The older daughter in many ways represented both a uniquely smart and hard-working student and the paradox of the perfect student.

These were the early days of me learning how to teach writing well; these were the early days when I taught with a sort of earnest zeal that can never make up for the horrific blunders I imposed on several years of students.

Setting aside everything I did wrong—reminding us all that learning to write and learning how to teach writing are journeys—I was from the earliest days as a teacher firmly committed to students experiencing writer’s workshop and writing often, authentically, and with multiple drafts for each essay.

Most of my students then and even now have had very little experience with drafting, navigating substantive and challenging feedback, and teaching/learning experiences that sit outside the norm of grading and evaluation.

This older daughter was the top student in her class; she went on to excel in college and eventually eared a doctorate.

But she wasn’t the perfect student because she was fortunate to be so smart and having been raised in a very privileged home.

From the beginning, she simply revised her essays and resubmitted them time and again. While other students tried to avoid the revision process or simply submitted a weak effort at the one required revision in order to pass my class, she was all-in on our partnership to help her learn to write well.

In stark contrast to that experience many years ago, I routinely—and once again this semester—have to carefully navigate that many if not most of my students are paralyzed by their own misguided perfectionism; paradoxically, the perfect student is not bound by perfection, but by risk and trust in learning as a journey.

A new partner for me in my quest to move students learning to write away from perfectionism and grade-grabbing is John Warner’s The Writer’s Practice.

My first-year writing students just finished Warner’s book, and we recently brainstormed the big take aways they gained from the book.
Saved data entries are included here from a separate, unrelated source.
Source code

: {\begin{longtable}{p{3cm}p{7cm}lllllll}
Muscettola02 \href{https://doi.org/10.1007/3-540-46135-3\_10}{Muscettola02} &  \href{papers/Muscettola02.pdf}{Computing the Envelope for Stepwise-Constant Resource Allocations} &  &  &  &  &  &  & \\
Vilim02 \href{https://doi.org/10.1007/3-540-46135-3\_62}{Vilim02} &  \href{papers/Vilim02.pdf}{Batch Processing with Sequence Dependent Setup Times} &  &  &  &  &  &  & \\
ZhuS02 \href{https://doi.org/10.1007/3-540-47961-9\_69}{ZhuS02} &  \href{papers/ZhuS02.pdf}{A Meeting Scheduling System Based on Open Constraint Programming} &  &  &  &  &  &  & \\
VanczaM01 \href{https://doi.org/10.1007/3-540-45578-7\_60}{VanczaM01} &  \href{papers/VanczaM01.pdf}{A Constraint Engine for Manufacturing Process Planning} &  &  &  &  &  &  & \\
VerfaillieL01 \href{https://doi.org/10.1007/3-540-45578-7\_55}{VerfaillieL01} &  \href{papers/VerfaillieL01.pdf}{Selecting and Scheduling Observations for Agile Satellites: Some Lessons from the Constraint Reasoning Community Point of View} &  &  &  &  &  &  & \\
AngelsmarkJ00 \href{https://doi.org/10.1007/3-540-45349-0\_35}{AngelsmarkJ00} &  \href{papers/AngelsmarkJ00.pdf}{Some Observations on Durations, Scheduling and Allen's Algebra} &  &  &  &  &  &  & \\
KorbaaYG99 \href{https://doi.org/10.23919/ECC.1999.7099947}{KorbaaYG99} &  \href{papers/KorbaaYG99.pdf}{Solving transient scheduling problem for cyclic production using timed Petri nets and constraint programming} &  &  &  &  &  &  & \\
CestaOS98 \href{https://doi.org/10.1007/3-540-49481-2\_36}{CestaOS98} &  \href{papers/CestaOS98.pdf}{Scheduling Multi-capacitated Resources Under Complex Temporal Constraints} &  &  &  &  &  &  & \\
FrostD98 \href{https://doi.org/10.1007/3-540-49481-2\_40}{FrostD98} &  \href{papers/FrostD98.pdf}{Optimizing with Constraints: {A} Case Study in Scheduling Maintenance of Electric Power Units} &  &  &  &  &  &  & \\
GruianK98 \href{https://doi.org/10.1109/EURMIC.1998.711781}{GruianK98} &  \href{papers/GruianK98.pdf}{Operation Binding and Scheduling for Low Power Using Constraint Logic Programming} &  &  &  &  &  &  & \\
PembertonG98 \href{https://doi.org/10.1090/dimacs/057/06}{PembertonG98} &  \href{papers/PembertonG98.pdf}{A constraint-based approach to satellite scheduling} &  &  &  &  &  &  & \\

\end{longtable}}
I was deeply encouraged that many students were quick to focus on a theme of Warner’s:

This book is here to give shape to your practice, and encourage you to work purposefully toward increased proficiency.

While you will quite quickly amass experience, it’s important to recognize that there is no terminal expertise in writing. You will get a little better every time you do it, but you will never reach a finish line after which you will cease to improve.
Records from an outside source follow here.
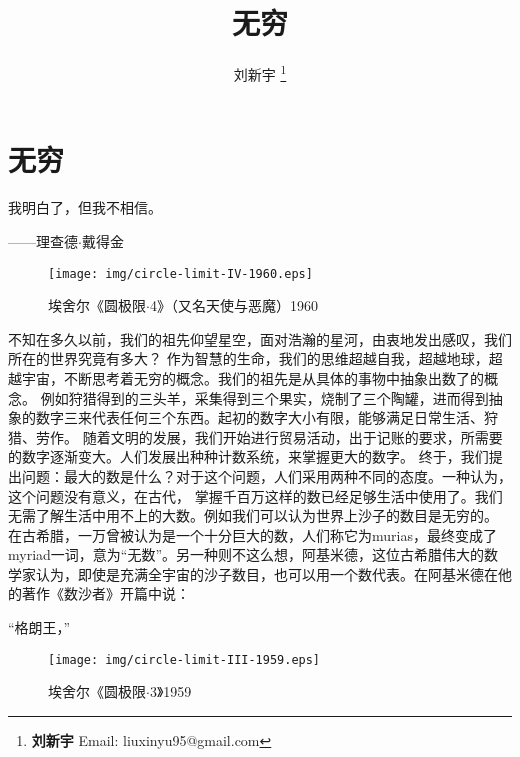 \documentclass{article}
\begin{document}
\title{无穷}

\author{刘新宇
\thanks{{\bfseries 刘新宇} \newline
  Email: liuxinyu95@gmail.com \newline}
  }

\maketitle
\fi


\ifx\wholebook\relax
\chapter{无穷}
\fi

\epigraph{我明白了，但我不相信。}{——理查德$\cdot$戴得金}


\begin{wrapfigure}{R}{0.4\textwidth}
 \centering
 \texttt{[image: img/circle-limit-IV-1960.eps]}
 \captionsetup{labelformat=empty}
 \caption{埃舍尔《圆极限$\cdot$4》（又名天使与恶魔）1960}
 \label{fig:Penrose-triangle}
\end{wrapfigure}

不知在多久以前，我们的祖先仰望星空，面对浩瀚的星河，由衷地发出感叹，我们所在的世界究竟有多大？
作为智慧的生命，我们的思维超越自我，超越地球，超越宇宙，不断思考着无穷的概念。我们的祖先是从具体的事物中抽象出数了的概念。
例如狩猎得到的三头羊，采集得到三个果实，烧制了三个陶罐，进而得到抽象的数字三来代表任何三个东西。起初的数字大小有限，能够满足日常生活、狩猎、劳作。
随着文明的发展，我们开始进行贸易活动，出于记账的要求，所需要的数字逐渐变大。人们发展出种种计数系统，来掌握更大的数字。
终于，我们提出问题：最大的数是什么？对于这个问题，人们采用两种不同的态度。一种认为，这个问题没有意义，在古代，
掌握千百万这样的数已经足够生活中使用了。我们无需了解生活中用不上的大数。例如我们可以认为世界上沙子的数目是无穷的。
在古希腊，一万曾被认为是一个十分巨大的数，人们称它为murias，最终变成了myriad一词，意为“无数”\cite{Del-linfini-2018}。另一种则不这么想，阿基米德，这位古希腊伟大的数学家认为，即使是充满全宇宙的沙子数目，也可以用一个数代表。在阿基米德在他的著作《数沙者》开篇中说：

“格朗王，”

\begin{wrapfigure}{L}{0.4\textwidth}
 \centering
 \texttt{[image: img/circle-limit-III-1959.eps]}
 \captionsetup{labelformat=empty}
 \caption{埃舍尔《圆极限$\cdot$3》1959}
 \label{fig:Penrose-triangle}
\end{wrapfigure}
\end{document}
This is one of the best things about writing with purpose and writing through different experiences.

May as well keep going by next figuring out who you are as a writer….
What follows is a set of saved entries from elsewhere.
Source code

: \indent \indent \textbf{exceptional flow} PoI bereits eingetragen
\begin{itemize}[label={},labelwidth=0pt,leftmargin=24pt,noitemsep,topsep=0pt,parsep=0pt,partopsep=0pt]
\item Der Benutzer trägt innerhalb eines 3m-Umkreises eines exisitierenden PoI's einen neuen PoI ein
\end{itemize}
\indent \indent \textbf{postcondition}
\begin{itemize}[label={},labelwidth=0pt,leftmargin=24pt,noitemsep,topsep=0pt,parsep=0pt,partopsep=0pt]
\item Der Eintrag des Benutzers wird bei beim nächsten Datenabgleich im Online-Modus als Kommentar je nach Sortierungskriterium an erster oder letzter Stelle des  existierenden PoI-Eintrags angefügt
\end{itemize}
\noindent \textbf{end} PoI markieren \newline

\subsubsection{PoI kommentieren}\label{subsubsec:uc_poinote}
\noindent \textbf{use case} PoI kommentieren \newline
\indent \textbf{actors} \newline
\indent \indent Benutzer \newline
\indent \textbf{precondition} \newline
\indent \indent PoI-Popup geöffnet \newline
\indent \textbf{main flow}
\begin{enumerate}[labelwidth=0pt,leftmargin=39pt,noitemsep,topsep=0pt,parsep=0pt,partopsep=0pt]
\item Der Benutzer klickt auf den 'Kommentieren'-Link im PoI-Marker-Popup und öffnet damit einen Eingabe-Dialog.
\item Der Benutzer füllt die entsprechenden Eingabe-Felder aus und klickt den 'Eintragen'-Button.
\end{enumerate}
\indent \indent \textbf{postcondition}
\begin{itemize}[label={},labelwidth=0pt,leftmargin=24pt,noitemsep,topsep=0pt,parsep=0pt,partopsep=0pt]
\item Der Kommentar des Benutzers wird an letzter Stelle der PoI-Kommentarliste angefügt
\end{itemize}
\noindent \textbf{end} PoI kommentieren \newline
The first thing to know about writing is, in the words of Jeff O’Neal, a longtime writing teacher and now digital media entrepreneur, “You are going to spend your whole life learning how to write, and then you are going to die.” (pp. 9, 16)

I abandoned putting grades on essays decades ago in order to shift students away from thinking in terms of evaluation and avoiding mistakes in order to be perfect; however, the lack of grades has proven to inhibit student performance as well.

While I still do not grade essays, I invite students at any time to conference with me about what grade their work would be assigned. Several students have had this conversation with me this fall, sharing a common theme: They feel that my feedback suggests they are writing poorly and that they are doomed to low grades.

First, I assured each of them that their current hypothetical grade status is quite good, but more importantly, I stressed that if they continue to revise with purpose and care they certainly were capable of achieving an A in the course. In fact, I tell them, I often anticipate that from students who fully engage in the process.

They all left our conference relieved, but I have to stress to students over and over what Warner emphasizes above: “[Y]ou will never reach a finish line after which you will cease to improve.”

At the core of the perfect trap are some fundamental problems with traditional teaching that are firming linked to grades and evaluation.

The punishment/reward paradigm discourages risk and encourages pale compliance; writing well comes from risk and requires that writers navigate boundaries, both conforming to and breaking them.

There is nothing perfect about the perfect student, and there never will be.

As teachers of writing, we are tasked with fostering in our students a sense of purpose, care, and trust that the educational system has denied them.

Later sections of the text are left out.